Contrary to popular belief, you don’t build muscle in the gym; the damage created when training gives the opportunity to grow outside of the gym.
However, without the correct diet, supplementation plan, and adequate sleep, new muscle growth can be difficult to achieve.
Eating a diet rich in protein provides the necessary amino acids to develop muscle mass after the fibers are broken down through annihilation in the gym.
Appropriate amounts of energy from natural foods are also needed to facilitate muscle growth.
Of course, being consistent with this process is intrinsic to your success. There are a few key factors that are critical to your success, which includes:
- Crush the muscle in the gym with intensity and overload.
- Feed the body with enough nutrients to support recovery then growth.
- Enjoy plentiful amounts of deep sleep to let the muscle recover and grow.
For the sake of this article, I’m going to presume that you’re eating the right foods, in the correct amounts, and at the appropriate times. I hope you’ve spent time educating yourself on the importance of quality of the supplements you put into your body daily.
Provided you’ve said, “yes” to both, I’ll share six sleep principles which I use to help build muscle.
1. Avoid Synthetic Stimulants
Cheap, synthetic stimulants have a habit of putting a significant burden on the adrenal glands. Ironically, although people take these stimulants to feel more energized, that effect is often short-lived, requiring higher dosages each time to get an elevation in focus and energy.

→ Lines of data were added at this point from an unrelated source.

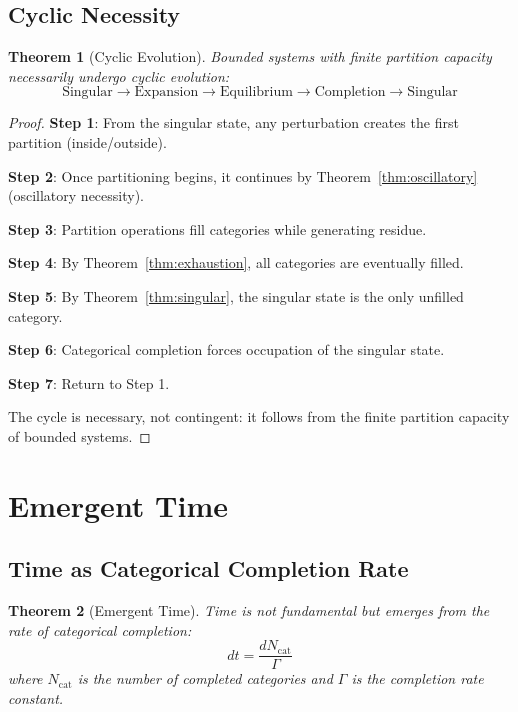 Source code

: \documentclass[twocolumn,10pt,a4paper]{article}
\newtheorem{theorem}{Theorem}[section]
\theoremstyle{definition}
\theoremstyle{remark}
\begin{document}
\subsection{Cyclic Necessity}

\begin{theorem}[Cyclic Evolution]
\label{thm:cyclic}
Bounded systems with finite partition capacity necessarily undergo cyclic evolution:
\begin{equation}
    \text{Singular} \to \text{Expansion} \to \text{Equilibrium} \to \text{Completion} \to \text{Singular}
\end{equation}
\end{theorem}

\begin{proof}
\textbf{Step 1}: From the singular state, any perturbation creates the first partition (inside/outside).

\textbf{Step 2}: Once partitioning begins, it continues by Theorem~\ref{thm:oscillatory} (oscillatory necessity).

\textbf{Step 3}: Partition operations fill categories while generating residue.

\textbf{Step 4}: By Theorem~\ref{thm:exhaustion}, all categories are eventually filled.

\textbf{Step 5}: By Theorem~\ref{thm:singular}, the singular state is the only unfilled category.

\textbf{Step 6}: Categorical completion forces occupation of the singular state.

\textbf{Step 7}: Return to Step 1.

The cycle is necessary, not contingent: it follows from the finite partition capacity of bounded systems.
\end{proof}

\section{Emergent Time}
\label{sec:time}

\subsection{Time as Categorical Completion Rate}

\begin{theorem}[Emergent Time]
\label{thm:time}
Time is not fundamental but emerges from the rate of categorical completion:
\begin{equation}
    dt = \frac{dN_{\text{cat}}}{\Gamma}
\end{equation}
where $N_{\text{cat}}$ is the number of completed categories and $\Gamma$ is the completion rate constant.
\end{theorem}
\end{document}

As your adrenal glands become fatigued, getting a good night’s sleep is actually harder because you’re never truly able to wake up, and therefore can’t completely “switch off” either. It’s a vicious cycle!
Taking stimulants close to bedtime can also ruin the quality of your sleep. Caffeine usually has a 5-6 hour half-life, during that period your CNS will be much more stimulated. The opposite of what you need to fall to sleep without a struggle.

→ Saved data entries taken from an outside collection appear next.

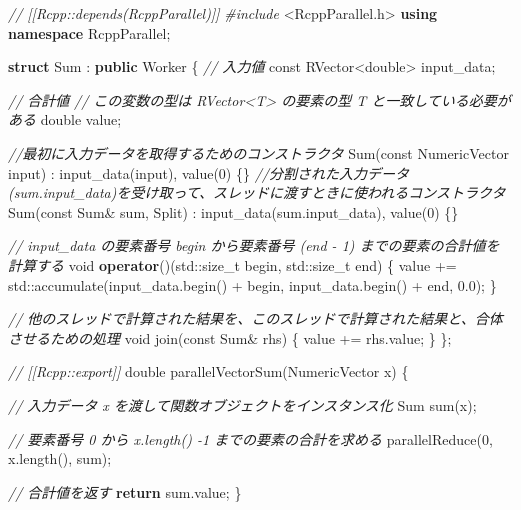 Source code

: \documentclass[]{book}
\newenvironment{Shaded}{\begin{snugshade}}{\end{snugshade}}
\newcommand{\AttributeTok}[1]{\textcolor[rgb]{0.77,0.63,0.00}{#1}}
\newcommand{\BuiltInTok}[1]{#1}
\newcommand{\CommentTok}[1]{\textcolor[rgb]{0.56,0.35,0.01}{\textit{#1}}}
\newcommand{\ControlFlowTok}[1]{\textcolor[rgb]{0.13,0.29,0.53}{\textbf{#1}}}
\newcommand{\DataTypeTok}[1]{\textcolor[rgb]{0.13,0.29,0.53}{#1}}
\newcommand{\DecValTok}[1]{\textcolor[rgb]{0.00,0.00,0.81}{#1}}
\newcommand{\FloatTok}[1]{\textcolor[rgb]{0.00,0.00,0.81}{#1}}
\newcommand{\ImportTok}[1]{#1}
\newcommand{\KeywordTok}[1]{\textcolor[rgb]{0.13,0.29,0.53}{\textbf{#1}}}
\newcommand{\NormalTok}[1]{#1}
\newcommand{\PreprocessorTok}[1]{\textcolor[rgb]{0.56,0.35,0.01}{\textit{#1}}}
\begin{document}
\begin{Shaded}
\begin{Highlighting}[]
\CommentTok{// [[Rcpp::depends(RcppParallel)]]}
\PreprocessorTok{#include }\ImportTok{<RcppParallel.h>}
\KeywordTok{using} \KeywordTok{namespace}\NormalTok{ RcppParallel;}

\KeywordTok{struct}\NormalTok{ Sum : }\KeywordTok{public}\NormalTok{ Worker}
\NormalTok{\{   }
  \CommentTok{// 入力値}
  \AttributeTok{const}\NormalTok{ RVector<}\DataTypeTok{double}\NormalTok{> input_data;}
  
  \CommentTok{// 合計値}
  \CommentTok{// この変数の型は RVector<T> の要素の型 T と一致している必要がある}
  \DataTypeTok{double}\NormalTok{ value;}
  
  \CommentTok{//最初に入力データを取得するためのコンストラクタ}
\NormalTok{  Sum(}\AttributeTok{const}\NormalTok{ NumericVector input) : input_data(input), value(}\DecValTok{0}\NormalTok{) \{\}}
  \CommentTok{//分割された入力データ(sum.input_data)を受け取って、スレッドに渡すときに使われるコンストラクタ}
\NormalTok{  Sum(}\AttributeTok{const}\NormalTok{ Sum& sum, Split) : input_data(sum.input_data), value(}\DecValTok{0}\NormalTok{) \{\} }
  
  
  \CommentTok{// input_data の要素番号 begin から要素番号 (end - 1) までの要素の合計値を計算する }
  \DataTypeTok{void} \KeywordTok{operator}\NormalTok{()(}\BuiltInTok{std::}\NormalTok{size_t begin, }\BuiltInTok{std::}\NormalTok{size_t end) \{}
\NormalTok{    value += }\BuiltInTok{std::}\NormalTok{accumulate(input_data.begin() + begin, input_data.begin() + end, }\FloatTok{0.0}\NormalTok{);}
\NormalTok{  \}}
  
  \CommentTok{// 他のスレッドで計算された結果を、このスレッドで計算された結果と、合体させるための処理}
  \DataTypeTok{void}\NormalTok{ join(}\AttributeTok{const}\NormalTok{ Sum& rhs) \{ }
\NormalTok{    value += rhs.value; }
\NormalTok{  \}}
\NormalTok{\};}



\CommentTok{// [[Rcpp::export]]}
\DataTypeTok{double}\NormalTok{ parallelVectorSum(NumericVector x) \{}
  
  \CommentTok{// 入力データ x を渡して関数オブジェクトをインスタンス化}
\NormalTok{  Sum sum(x);}
  
  \CommentTok{// 要素番号 0 から x.length() -1 までの要素の合計を求める}
\NormalTok{  parallelReduce(}\DecValTok{0}\NormalTok{, x.length(), sum);}
  
  \CommentTok{// 合計値を返す}
  \ControlFlowTok{return}\NormalTok{ sum.value;}
\NormalTok{\}}
\end{Highlighting}
\end{Shaded}
\end{document}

My experiences with stimulants for enhancing performance in the gym, without affecting sleep, is to focus on the quality, not the quantity. There is a definitive difference in the way my body feels after using a cleaner source of organic caffeine, compared to cheaper synthetic sources of caffeine.
2. Night Time Nutrition
Eating before bed is good practice for building muscle because of the long stint you're about to undergo without catabolic buffering food. My recommendation is a premium slow digesting protein.
The protein I use is cold-processed and produced with an innovative microfiltration process. This type of protein forms a gel in the gut, which prolongs the release of muscle sparing amino acids for a 5-7 hour period.
If it is required, sometimes having a small portion of oats can also help with sleep because of carbohydrates relationship with serotonin, causing the body to secrete more which sends you to sleep. Adding some berries can give an extra boost in nutrition, providing your body with antioxidants and plenty of vitamins.
Around an hour before bedtime focus on unwinding. Try to avoid mentally stimulating activities such as exciting movies.
Stress is something else to be avoided so don’t check your work emails. Things like this can really effect your mood, putting your mind on alert and consequently upsetting sleep. Reading books, having a bath in a darkened candle lit room and listening to slow paced music can all help to unwind the mind ready for sleep.
You’ve got to take control of this time of the day and prevent anything from becoming a distraction. Like I always say, control your environment or be controlled by it.
4. Sleep Enhancing Supplementation
Magnesium is an effective natural mineral which can enhance sleep quality. The pathway in which this is achieved is through helping the CNS relax, turning down activity. This doesn't just make you sleep better; it also helps muscles recover much quicker.
Building muscle starts with recovery because the damaged fibers need to repair, this also allows for much better performance in the next workout. Taking another mineral, zinc, can also help build muscle during sleep because of its testosterone boosting properties.
5. Switch Devices Off
Switch any mobile devices off during the hour before bed, so your brain isn’t distracted with all of the online media available at your fingertips! Doing so is very important because remember your mind needs to avoid excess stimulation at this time of the day to unwind.
Somebody might message you which might stress you out or leave you contemplating what they've said all night. Avoid that situation by switching all devices off!
Mobile devices also give off something called “blue light.” This light can affect the brain, upsetting sleep quality. Even if it is in the room you’re sleeping in, and you’re not looking at it, there can still be adverse side effects. Keep all devices out of the room!
Your room should be completely blacked out, so there’s no light shining through the windows, underneath the door, shining from any clocks or things alike.
The human brain is much better at falling asleep in complete darkness although in the modern age it is more difficult to achieve a total blackout. With some effort, you can, and your muscle growth will benefit from it!
To summarize there are so many benefits for muscle growth associated with improving sleep.
- Better CNS recovery which improves performance in the gym and overall muscle regrowth after training.
- Less stress which reduces cortisol, a known catabolic hormone which can reduce muscle growth.
- Increased natural testosterone and growth hormone both of which are highly anabolic hormones, supportive of muscle regeneration and growth.
Deploy the tips I’ve shared to enhance your sleep specifically for muscle growth and I’m certain you will notice the benefits very quickly.